Problems

Click here to download the IPT 2023 Problem list in PDF format.

If you have any questions about the list, or if you feel that some problems need clarification, please write to us using the contact form. We will publish your questions and our answers below each problem.

Release date: Aug. 30th, 2022.
Last revision: Sep. 28th, 2022.

All the problems, to stimulate a good discussion, have been formulated as open physics questions. That’s why the statement is never too stringent and it is assumed that every phenomenon will be studied both theoretically and experimentally (when possible) with dependence on all the most relevant parameters. More than that, there is not any general understanding of the task condition. If your interpretation of a certain problem condition corresponds to the written one and is interesting enough and your investigation is challenging and broad – the jury members will most likely award you with nice marks. Surely, your team is not expected to spend years on every problem. So you should carefully consider your time budget and choose the most important and interesting parameters to study together with doing your best on both the theoretical model and experimental confirmation.

  1. Match Counting
    How accurately can you determine the number of matches in a matchbox from the sound it makes when you shake it?
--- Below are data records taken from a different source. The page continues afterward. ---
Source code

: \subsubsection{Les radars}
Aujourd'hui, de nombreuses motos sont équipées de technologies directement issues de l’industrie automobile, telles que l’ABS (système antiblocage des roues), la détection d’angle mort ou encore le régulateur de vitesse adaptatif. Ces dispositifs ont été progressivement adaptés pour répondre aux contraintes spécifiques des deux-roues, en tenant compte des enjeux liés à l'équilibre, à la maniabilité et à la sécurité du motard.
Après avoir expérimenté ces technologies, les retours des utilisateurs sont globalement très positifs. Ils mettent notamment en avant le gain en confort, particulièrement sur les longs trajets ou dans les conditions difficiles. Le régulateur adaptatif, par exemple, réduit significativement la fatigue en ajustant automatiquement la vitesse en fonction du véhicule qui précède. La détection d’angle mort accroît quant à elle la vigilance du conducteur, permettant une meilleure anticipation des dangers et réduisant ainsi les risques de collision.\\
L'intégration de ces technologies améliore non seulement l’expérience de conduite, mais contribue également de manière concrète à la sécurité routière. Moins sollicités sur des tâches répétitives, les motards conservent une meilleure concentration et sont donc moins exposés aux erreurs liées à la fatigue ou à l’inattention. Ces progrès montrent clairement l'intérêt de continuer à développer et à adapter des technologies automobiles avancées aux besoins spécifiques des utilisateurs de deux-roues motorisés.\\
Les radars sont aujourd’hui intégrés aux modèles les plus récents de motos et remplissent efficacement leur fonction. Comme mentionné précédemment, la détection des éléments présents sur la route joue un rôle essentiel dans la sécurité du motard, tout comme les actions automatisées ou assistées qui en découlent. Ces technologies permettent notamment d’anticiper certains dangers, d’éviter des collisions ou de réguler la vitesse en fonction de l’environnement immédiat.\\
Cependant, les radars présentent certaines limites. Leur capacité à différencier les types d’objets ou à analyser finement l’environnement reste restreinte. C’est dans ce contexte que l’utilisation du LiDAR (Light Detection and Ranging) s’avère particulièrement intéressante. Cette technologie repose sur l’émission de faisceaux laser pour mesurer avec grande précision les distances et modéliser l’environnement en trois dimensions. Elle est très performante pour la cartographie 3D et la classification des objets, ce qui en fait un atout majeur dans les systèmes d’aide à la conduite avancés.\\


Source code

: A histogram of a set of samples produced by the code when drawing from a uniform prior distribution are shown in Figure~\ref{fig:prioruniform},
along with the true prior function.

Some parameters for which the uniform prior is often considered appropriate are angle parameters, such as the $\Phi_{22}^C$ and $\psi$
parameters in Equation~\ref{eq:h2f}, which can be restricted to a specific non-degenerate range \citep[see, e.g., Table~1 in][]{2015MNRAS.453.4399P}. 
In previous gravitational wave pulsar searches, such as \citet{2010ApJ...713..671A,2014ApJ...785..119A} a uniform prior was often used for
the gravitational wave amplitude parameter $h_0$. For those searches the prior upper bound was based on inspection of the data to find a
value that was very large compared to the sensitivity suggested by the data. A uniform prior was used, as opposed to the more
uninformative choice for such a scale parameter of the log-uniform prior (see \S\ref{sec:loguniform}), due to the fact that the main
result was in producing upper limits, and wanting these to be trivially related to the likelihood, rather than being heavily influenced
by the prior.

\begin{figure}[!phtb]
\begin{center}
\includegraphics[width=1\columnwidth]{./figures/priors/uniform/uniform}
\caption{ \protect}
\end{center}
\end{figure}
Can the same methods be applied to a box containing chewing gums?

  2. Singing Ice
    Most of us have tried to make pebbles bounce from the surface of a lake or a river. But if the surface is frozen, the pebbles produce a peculiar sound when bouncing, similar to the sound produced when skating on thin clear ice. Study this phenomenon. Describe quantitative characteristics of the sound and how they depend on the pebble, environmental, and launch parameters.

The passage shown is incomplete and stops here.